Friday, 19 de April de 2024 ISSN 1519-7670 - Ano 24 - nº 1284

Mundo Xuxa

“Carta do leitor Bernhard Kraus, pároco da paróquia São Bonifácio (São Paulo, SP): ‘Que a Xuxa vai ter nenê não é nenhum milagre ou coisa do outro mundo. Ao contrário do que possa parecer, desejo-lhe uma ótima gestação, que curta bastante esse período, e que a Nossa Senhora do Bom Parto lhe acompanhe e lhe dê uma boa hora. Agora, fazer de um fato destes meia página de reportagem e ainda na primeira página não lhe parece exagerado?’

O protesto do leitor resume vários outros enviados à Folha para criticar o destaque dado pelo jornal à recém-anunciada gravidez da apresentadora Xuxa. Algumas dessas manifestações críticas foram publicadas no Painel do Leitor, sem comentários. A notícia da gravidez saiu na segunda-feira passada. A primeira página da Folha estampava um grande quadro na parte superior. ‘Xuxa anuncia na TV que está grávida” era o título, acompanhado de uma foto da apresentadora e do namorado Luciano Szafir no Domingão do Faustão exibido no dia anterior.

O destaque obedece a uma tendência já antiga no sentido de acompanhar com atenção tudo o que acontece na televisão, mais ainda na TV Globo -especialmente aos domingos.
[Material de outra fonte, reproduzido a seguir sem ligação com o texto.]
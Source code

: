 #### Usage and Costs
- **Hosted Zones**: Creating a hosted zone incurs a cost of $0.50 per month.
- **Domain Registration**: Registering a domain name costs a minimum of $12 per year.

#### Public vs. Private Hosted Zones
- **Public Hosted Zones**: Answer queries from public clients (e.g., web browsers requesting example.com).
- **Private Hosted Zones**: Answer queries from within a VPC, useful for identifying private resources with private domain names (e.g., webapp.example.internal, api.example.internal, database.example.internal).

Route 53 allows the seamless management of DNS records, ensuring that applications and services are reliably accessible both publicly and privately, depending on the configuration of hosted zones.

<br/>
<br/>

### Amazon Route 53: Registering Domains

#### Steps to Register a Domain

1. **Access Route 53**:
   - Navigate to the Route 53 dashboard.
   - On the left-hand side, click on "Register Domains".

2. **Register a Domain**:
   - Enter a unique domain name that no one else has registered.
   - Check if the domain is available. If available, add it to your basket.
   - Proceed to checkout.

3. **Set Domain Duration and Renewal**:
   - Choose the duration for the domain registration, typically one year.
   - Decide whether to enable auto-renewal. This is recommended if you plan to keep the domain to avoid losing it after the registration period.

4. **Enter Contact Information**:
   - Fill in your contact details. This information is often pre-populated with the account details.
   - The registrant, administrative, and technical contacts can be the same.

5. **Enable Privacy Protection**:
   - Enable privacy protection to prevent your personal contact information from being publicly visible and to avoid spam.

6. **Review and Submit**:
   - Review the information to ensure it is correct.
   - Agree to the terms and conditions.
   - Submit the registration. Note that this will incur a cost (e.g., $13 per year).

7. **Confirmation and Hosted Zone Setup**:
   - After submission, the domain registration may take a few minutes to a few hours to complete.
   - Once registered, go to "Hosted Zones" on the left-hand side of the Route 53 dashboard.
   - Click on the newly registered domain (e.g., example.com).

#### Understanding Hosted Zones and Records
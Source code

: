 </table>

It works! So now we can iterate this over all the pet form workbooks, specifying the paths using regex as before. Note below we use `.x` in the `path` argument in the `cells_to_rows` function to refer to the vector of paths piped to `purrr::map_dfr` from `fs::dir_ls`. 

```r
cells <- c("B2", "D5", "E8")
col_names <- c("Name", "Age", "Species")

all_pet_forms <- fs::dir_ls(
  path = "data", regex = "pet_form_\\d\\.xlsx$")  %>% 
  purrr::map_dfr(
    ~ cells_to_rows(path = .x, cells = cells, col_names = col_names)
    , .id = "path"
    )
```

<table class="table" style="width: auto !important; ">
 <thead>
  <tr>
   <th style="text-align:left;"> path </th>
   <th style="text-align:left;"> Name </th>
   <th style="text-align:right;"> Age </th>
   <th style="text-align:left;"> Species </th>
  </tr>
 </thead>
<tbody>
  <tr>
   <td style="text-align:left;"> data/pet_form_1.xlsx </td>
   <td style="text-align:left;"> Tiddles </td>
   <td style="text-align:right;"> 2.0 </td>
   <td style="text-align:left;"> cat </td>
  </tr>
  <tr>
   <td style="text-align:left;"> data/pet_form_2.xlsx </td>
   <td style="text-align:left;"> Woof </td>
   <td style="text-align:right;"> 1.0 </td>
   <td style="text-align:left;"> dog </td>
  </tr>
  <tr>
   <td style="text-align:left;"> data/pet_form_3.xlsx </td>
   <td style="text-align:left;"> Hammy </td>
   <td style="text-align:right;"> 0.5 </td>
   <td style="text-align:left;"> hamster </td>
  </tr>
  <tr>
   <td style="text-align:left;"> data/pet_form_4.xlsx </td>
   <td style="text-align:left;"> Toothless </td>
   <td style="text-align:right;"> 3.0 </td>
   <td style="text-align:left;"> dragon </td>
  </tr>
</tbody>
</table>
A premissa é que os brasileiros despendem grande parte do seu tempo assistindo televisão, o que é ainda mais verdade nos fins-de-semana. A Folha não poderia ignorar tamanha presença da TV na vida do público.

O argumento é questionável, pois nada assegura que as pessoas só se interessam pelo que sabem e vivem. As edições de segunda-feira da Folha sempre ofereceram oportunidade para que tivessem destaque reportagens mais aprofundadas do que as das edições dos outros dias.

Nas segundas, valendo-se do vácuo noticioso dos fins-de-semana, o jornal se permitia destacar temas especiais e arriscar enfoques alternativos.

Era o momento de provocar encontros acidentais de leitores com notícias que, embora relevantes, em geral não teriam condições de vencer a competição com as manchetes quase obrigatórias (os anúncios, os pacotes, as declarações bombásticas) dos outros dias úteis, por assim dizer.

O que provoca agora reações dos leitores não é o abandono da publicação de reportagens especiais das segundas-feiras; é o destaque desmedido – e até dominante – que o jornal dá à fofoca; é o endosso e a rendição passiva ao jogo mercadológico das celebridades, à novelização do noticiário.

Tanto é assim que, ao longo de todas as edições da semana, a continuou acompanhando – mais discretamente, é verdade – os desdobramentos do anúncio de Xuxa. Os pais do namorado criticaram o fato de ele ser apresentado à maneira de um objeto, usado apenas como fornecedor dos meios para que Xuxa possa ter um filho.

Avaliações críticas e distanciadas foram raridade no cômputo final. Quase nada sobre a influência da atitude de Xuxa sobre o público, especialmente sobre milhões de crianças e jovens que a seguem.

Apenas notícias sobre números de audiência, disputa por mercado e fofoquinhas. No máximo, uma avaliação das estratégias mutantes (mas nem tanto) da TV Globo para cativar o telespectador dominical. Será que, a esta altura, a mídia ainda tem condição de exercer a fundo uma vigilância crítica sobre ela própria?”

Reproduzido da coluna do Ombudsman, Folha de S. Paulo, 14/12/97.